Monae~Trippin’…..

For the past 3 years, Valentine’s Day meant absolutely nothing to me as far as relationships went. I wasn’t necessarily against the holiday…..I just never had someone special to spend it with. It wasn’t a day that I looked forward to….it wasn’t a day that I spent extra time preparing for. It wasn’t a day that created fond memories for me to reminisce upon….until now. I didn’t believe that fairy tales could exist outside of the books which contained them. Maurice….damn….he made all of that possible for me. I randomly pinch myself at times to make sure I’m not boo’ed up in some real good ass dream about to wake up to a harsh reality! You tell yourself that there IS someone good out there….you make yourself believe in it although it isn’t tangible right now and you can’t grasp it and you wait for this dream to be fulfilled. Amidst all the naysayers who don’t want it to happen for you….despite the negative energy coming from others who can’t and just won’t believe in a good man EVER….honey misery loves company but I am NOT the one to entertain her! But this man…..MY man is all I’ve ever hoped for. Yes it’s official…Maurice and I are in a relationship….*gasp* shocked? {smile}

 Does it feel as though it’s happening fast?? After we returned from Vegas, he came to visit me EVERY…..SINGLE….WEEKEND. Of course I wasn’t complaining and it just solidified any thoughts in regards to him. I was no longer afraid to give in…..I actually wanted this man to have ALL of me and I trusted him with my most prized possession….my heart. Granted he’d hurt me once before but he consistently proved to me that I was who he wanted and he left no doubt in my mind that there was anyone else for him. He straightened up and flew right by me and I couldn’t be happier…..add to the fact that this man put it down like nobody’s effin’ BUSINESS! My legs just seemed to open on command….inner whore honey lemme tell you! There wasn’t a spot in my house that we hadn’t….ummm yeah….don’t judge me. He kept the headboard knocking….and my dog Apollo resented him. LOL. I’m happy guys……yet a bundle of nerves of what may be next for us….

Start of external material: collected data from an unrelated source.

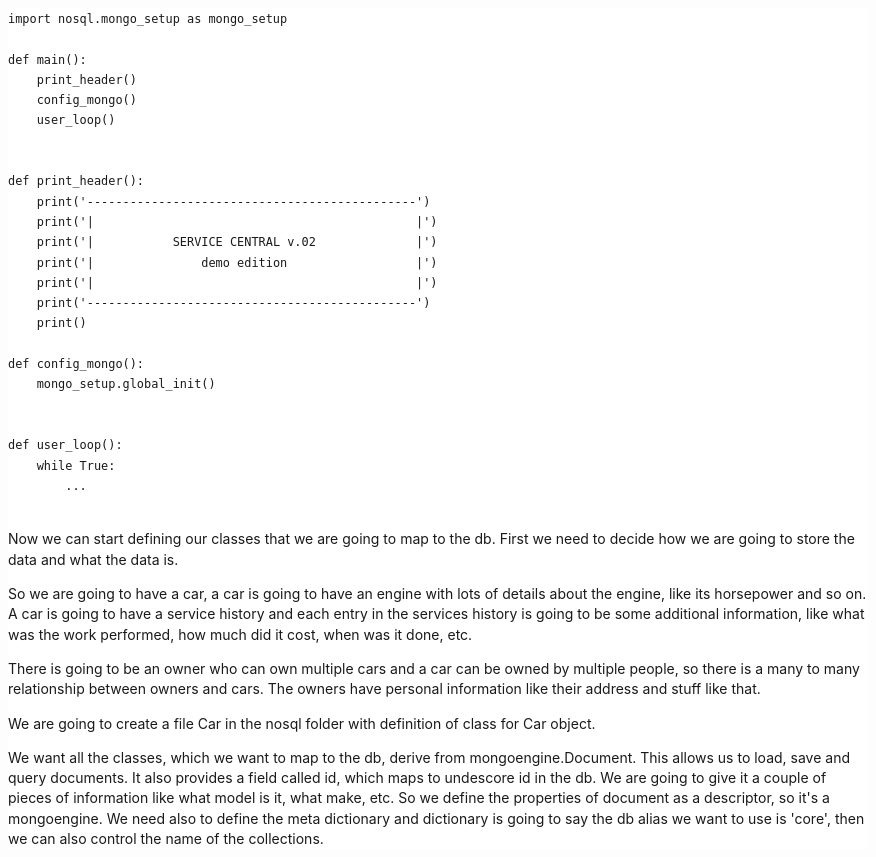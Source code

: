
 ```
import nosql.mongo_setup as mongo_setup

def main():
    print_header()
    config_mongo()
    user_loop()


def print_header():
    print('----------------------------------------------')
    print('|                                             |')
    print('|           SERVICE CENTRAL v.02              |')
    print('|               demo edition                  |')
    print('|                                             |')
    print('----------------------------------------------')
    print()

def config_mongo():
    mongo_setup.global_init()


def user_loop():
    while True:
        ...
     
```

Now we can start defining our classes that we are going to map to the db.
First we need to decide how we are going to store the data and what the data is.

So we are going to have a car, a car is going to have an engine with lots of details about the engine, like its horsepower
and so on. A car is going to have a service history and each entry in the services history is going to be some additional
information, like what was the work performed, how much did it cost, when was it done, etc.

There is going to be an owner who can own multiple cars and a car can be owned by multiple people, so there is a many to
many relationship between owners and cars. The owners have personal information like their address and stuff like that.

We are going to create a file Car in the nosql folder with definition of class for Car object.

We want all the classes, which we want to map to the db, derive from mongoengine.Document. This allows us to load, save 
and query documents. It also provides a field called id, which maps to undescore id in the db. We are going to give it a
couple of pieces of information like what model is it, what make, etc. So we define the properties of document as a descriptor,
so it's a mongoengine. We need also to define the meta dictionary and dictionary is going to say the db alias we want to use is
'core', then we can also control the name of the collections.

Khoury……has now been demoted to the friend zone. I couldn’t understand why it hurt so much for me to tell him that I was no longer on the market. He didn’t have too many words for me afterwards. He wished me happiness, kissed me on the cheek and walked out of my life…..ok that’s way too dramatic. We haven’t been in touch. I’ve seen him twice since that day and he was with Shaunie the shone from the Christmas party….my heart rate immediately sped up and I got a li’l heated but I had to remind myself that he wasn’t mine to have. I was with Maurice….yet the sight of Khoury and Shaunie tore me UP! I guess it just wasn’t meant to be……

I hope and pray that Maurice is THE ONE….although he hasn’t given me any reason to think he isn’t….I feel like I love him already (AGAIN!)…..and in the midst of all this LOVE something may be happening…to me. To us…that is, if confirmed……who would have ever THUNK IT!

I have a feeling….and I’m scared shitless…..a drink wouldn’t be good right about now would it???? The unopened box is waiting for me. I’m REALLY trippin!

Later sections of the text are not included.